DATA SHOWN below:

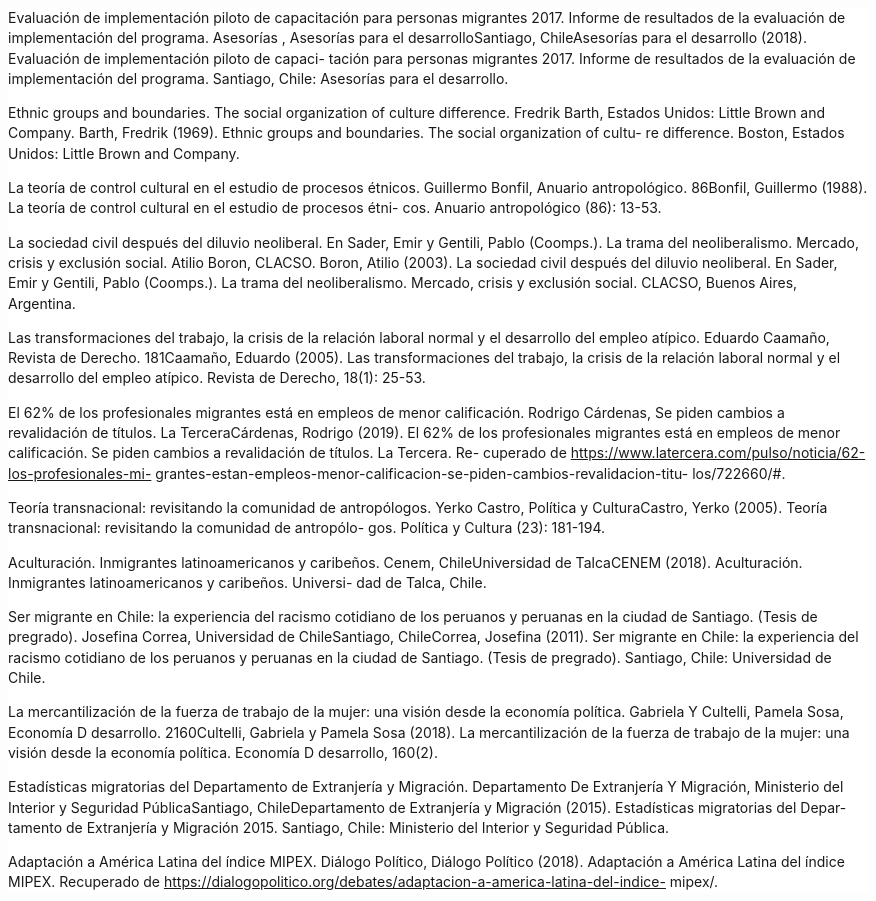 Evaluación de implementación piloto de capacitación para personas migrantes 2017. Informe de resultados de la evaluación de implementación del programa. Asesorías , Asesorías para el desarrolloSantiago, ChileAsesorías para el desarrollo (2018). Evaluación de implementación piloto de capaci- tación para personas migrantes 2017. Informe de resultados de la evaluación de implementación del programa. Santiago, Chile: Asesorías para el desarrollo.

Ethnic groups and boundaries. The social organization of culture difference. Fredrik Barth, Estados Unidos: Little Brown and Company. Barth, Fredrik (1969). Ethnic groups and boundaries. The social organization of cultu- re difference. Boston, Estados Unidos: Little Brown and Company.

La teoría de control cultural en el estudio de procesos étnicos. Guillermo Bonfil, Anuario antropológico. 86Bonfil, Guillermo (1988). La teoría de control cultural en el estudio de procesos étni- cos. Anuario antropológico (86): 13-53.

La sociedad civil después del diluvio neoliberal. En Sader, Emir y Gentili, Pablo (Coomps.). La trama del neoliberalismo. Mercado, crisis y exclusión social. Atilio Boron, CLACSO. Boron, Atilio (2003). La sociedad civil después del diluvio neoliberal. En Sader, Emir y Gentili, Pablo (Coomps.). La trama del neoliberalismo. Mercado, crisis y exclusión social. CLACSO, Buenos Aires, Argentina.

Las transformaciones del trabajo, la crisis de la relación laboral normal y el desarrollo del empleo atípico. Eduardo Caamaño, Revista de Derecho. 181Caamaño, Eduardo (2005). Las transformaciones del trabajo, la crisis de la relación laboral normal y el desarrollo del empleo atípico. Revista de Derecho, 18(1): 25-53.

El 62% de los profesionales migrantes está en empleos de menor calificación. Rodrigo Cárdenas, Se piden cambios a revalidación de títulos. La TerceraCárdenas, Rodrigo (2019). El 62% de los profesionales migrantes está en empleos de menor calificación. Se piden cambios a revalidación de títulos. La Tercera. Re- cuperado de https://www.latercera.com/pulso/noticia/62-los-profesionales-mi- grantes-estan-empleos-menor-calificacion-se-piden-cambios-revalidacion-titu- los/722660/#.

Teoría transnacional: revisitando la comunidad de antropólogos. Yerko Castro, Política y CulturaCastro, Yerko (2005). Teoría transnacional: revisitando la comunidad de antropólo- gos. Política y Cultura (23): 181-194.

Aculturación. Inmigrantes latinoamericanos y caribeños. Cenem, ChileUniversidad de TalcaCENEM (2018). Aculturación. Inmigrantes latinoamericanos y caribeños. Universi- dad de Talca, Chile.

Ser migrante en Chile: la experiencia del racismo cotidiano de los peruanos y peruanas en la ciudad de Santiago. (Tesis de pregrado). Josefina Correa, Universidad de ChileSantiago, ChileCorrea, Josefina (2011). Ser migrante en Chile: la experiencia del racismo cotidiano de los peruanos y peruanas en la ciudad de Santiago. (Tesis de pregrado). Santiago, Chile: Universidad de Chile.

La mercantilización de la fuerza de trabajo de la mujer: una visión desde la economía política. Gabriela Y Cultelli, Pamela Sosa, Economía D desarrollo. 2160Cultelli, Gabriela y Pamela Sosa (2018). La mercantilización de la fuerza de trabajo de la mujer: una visión desde la economía política. Economía D desarrollo, 160(2).

Estadísticas migratorias del Departamento de Extranjería y Migración. Departamento De Extranjería Y Migración, Ministerio del Interior y Seguridad PúblicaSantiago, ChileDepartamento de Extranjería y Migración (2015). Estadísticas migratorias del Depar- tamento de Extranjería y Migración 2015. Santiago, Chile: Ministerio del Interior y Seguridad Pública.

Adaptación a América Latina del índice MIPEX. Diálogo Político, Diálogo Político (2018). Adaptación a América Latina del índice MIPEX. Recuperado de https://dialogopolitico.org/debates/adaptacion-a-america-latina-del-indice- mipex/.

End of DATA SHOWN.

WORK REQUEST
List all lines from the entries that include the word "crisis".

PROBLEM SOLUTION
La sociedad civil después del diluvio neoliberal. En Sader, Emir y Gentili, Pablo (Coomps.). La trama del neoliberalismo. Mercado, crisis y exclusión social. Atilio Boron, CLACSO. Boron, Atilio (2003). La sociedad civil después del diluvio neoliberal. En Sader, Emir y Gentili, Pablo (Coomps.). La trama del neoliberalismo. Mercado, crisis y exclusión social. CLACSO, Buenos Aires, Argentina.
Las transformaciones del trabajo, la crisis de la relación laboral normal y el desarrollo del empleo atípico. Eduardo Caamaño, Revista de Derecho. 181Caamaño, Eduardo (2005). Las transformaciones del trabajo, la crisis de la relación laboral normal y el desarrollo del empleo atípico. Revista de Derecho, 18(1): 25-53.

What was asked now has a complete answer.